[Opening DATA SUPPLIED section]

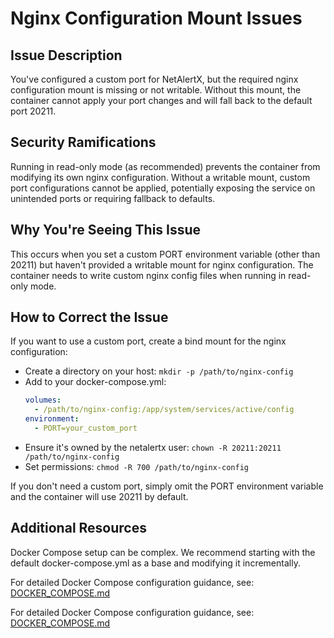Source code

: # Nginx Configuration Mount Issues

## Issue Description

You've configured a custom port for NetAlertX, but the required nginx configuration mount is missing or not writable. Without this mount, the container cannot apply your port changes and will fall back to the default port 20211.

## Security Ramifications

Running in read-only mode (as recommended) prevents the container from modifying its own nginx configuration. Without a writable mount, custom port configurations cannot be applied, potentially exposing the service on unintended ports or requiring fallback to defaults.

## Why You're Seeing This Issue

This occurs when you set a custom PORT environment variable (other than 20211) but haven't provided a writable mount for nginx configuration. The container needs to write custom nginx config files when running in read-only mode.

## How to Correct the Issue

If you want to use a custom port, create a bind mount for the nginx configuration:

- Create a directory on your host: `mkdir -p /path/to/nginx-config`
- Add to your docker-compose.yml:
  ```yaml
  volumes:
    - /path/to/nginx-config:/app/system/services/active/config
  environment:
    - PORT=your_custom_port
  ```
- Ensure it's owned by the netalertx user: `chown -R 20211:20211 /path/to/nginx-config`
- Set permissions: `chmod -R 700 /path/to/nginx-config`

If you don't need a custom port, simply omit the PORT environment variable and the container will use 20211 by default.

## Additional Resources

Docker Compose setup can be complex. We recommend starting with the default docker-compose.yml as a base and modifying it incrementally.

For detailed Docker Compose configuration guidance, see: [DOCKER_COMPOSE.md](https://github.com/jokob-sk/NetAlertX/blob/main/docs/DOCKER_COMPOSE.md)

For detailed Docker Compose configuration guidance, see: [DOCKER_COMPOSE.md](https://github.com/jokob-sk/NetAlertX/blob/main/docs/DOCKER_COMPOSE.md)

[Closing DATA SUPPLIED section]

> _EXERCISE AIM_:
Exactly repeat the material from its first line through the line with "## Security Ramifications", including both, and leave the pictures and everything else out.

> _RESPONSE FOR THIS EXERCISE_:
Source code

: # Nginx Configuration Mount Issues

## Issue Description

You've configured a custom port for NetAlertX, but the required nginx configuration mount is missing or not writable. Without this mount, the container cannot apply your port changes and will fall back to the default port 20211.

## Security Ramifications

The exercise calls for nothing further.